I am trying to convert phone numbers to E.164 format

The problem

I have a table where it consists of two columns with customer phone numbers and Country . I need to convert it to E.164 format .

The context of why I’m trying to do this

I am trying to solve with the dbt utils package and not able to find phone macro in it . So that I can use the macro in a Select statement.

Try to use Python to return only that transformed column and use it in Sql model as a macro.

Is there any way to do like this . Let me know which way it can be solved.

What I’ve already tried

I am trying to solve with the dbt utils package and not able to find phone macro in or UDF.

Some example code or error messages

Put code inside backticks
  to preserve indentation
    which is especially important 
      for Python and YAML! 

Hi @sivareddy3244, you can create your own custom macro!

If you provide some examples of your columns values I can give some help

1 Like

Hello bruno, I would say that for an example I have two columns named with phone_no and Country . I will state the similar values that I am dealing with.

004917642024148 Germany
017642025128. Germany
1762390345 France
+331762390345. France
Goes on

I have seen a similar problem dealt with Python code on net using library phonenumbers.
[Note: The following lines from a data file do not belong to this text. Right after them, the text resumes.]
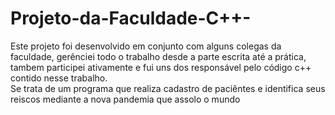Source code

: # Projeto-da-Faculdade-C++-<br>
Este projeto foi desenvolvido em conjunto com alguns colegas da faculdade, gerênciei todo o trabalho desde a parte escrita até a prática, tambem participei ativamente e 
fui uns dos responsável pelo código 
c++ contido nesse trabalho.<br>
Se trata de um programa que realiza cadastro de paciêntes e identifica seus reiscos mediante a nova pandemia que assolo o mundo
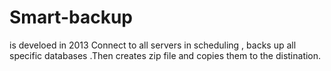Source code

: # Smart-backup
is develoed in 2013
Connect to all servers in scheduling , backs up all specific databases .Then creates zip file and copies them to the distination.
I just want to use this columns and create a transformed column with E.164 format .

Thank. You in advance.

Do you have an example of a python library to show? We can convert that logic to SQL and use a jinja macro to compile this SQL logic

1 Like

Hello Bruno.

Here is an example in Python . I need to implement in dbt

import phonenumbers

my_number = phonenumbers.parse(“0721234567”, “RO”)
e164_f=phonenumbers.format_number(my_number, phonenumbers.PhoneNumberFormat.E164)
print(e164_f)

Ok, this is what I thought, you can give your opinion about that:

Assumptions:

  • Your columns are called phone_number and country
  • The columns are of type string
  • The steps to transform a string into a e.164 phone number format are:
    1 - Remove all non-numeric characters from phone_number
    2 - Remove leading zeros from phone_number
    3 - Check if the country code is included, if it is not, include it
    4 - Include a plus sign at the end

My solution:

Create a macro in macros/ folder with this SQL code:

{% macro country_code(country) %}

    case
        when trim(lower({{ country }})) = "germany" then "49"
        when trim(lower({{ country }})) = "france" then "33"
    end

{% endmacro %}


{% macro e164(phone_number, country) %}

  case
      when
         left(
              ltrim(
                regexp_replace(
                    {{ phone_number }}, '[^0-9]+', ''
                ), '0'
              )
              , length(
                  {{ country_code(country) }}
              )
          ) = {{ country_code(country) }}
      then
          concat(
              '+'
              , ltrim(
                  regexp_replace(
                      {{ phone_number }}, '[^0-9]+', ''
                  ), '0'
              )
          )
      else
          concat(
              '+'
              , {{ country_code(country) }}
              , ltrim(
                  regexp_replace(
                      {{ phone_number }}, '[^0-9]+', ''
                  )
                  , '0'
              )
          )
      end

{% endmacro %}

Then in your model you can do something like

select
    some_id
    , some_column
    ,  {{ e164('phone_number', 'country') }} as e164_phone_number
from your_model

What you have to know

  • These functions work for BigQuery, if you are using another DB, then maybe you will have to adapt the functions
  • I didn’t care for performance, just wrote some idea, so it is not optimized, but you can work on that
  • In this solution, you must manually input the countries’ codes in a case when statement. Maybe using a dictionary is better suited? Don’t know
  • Sorry if the indentation is ugly, you can change that the way you prefer
1 Like

Thanks a lot bruno. I will work on it and write to you back how it goes .

1 Like

Sure, let me know if you have any problems! And if it works I would appreciate if you could mark it as the solution :smiley:

For sure . If have any problem I will definitely write to you back. If it works it would be my solution.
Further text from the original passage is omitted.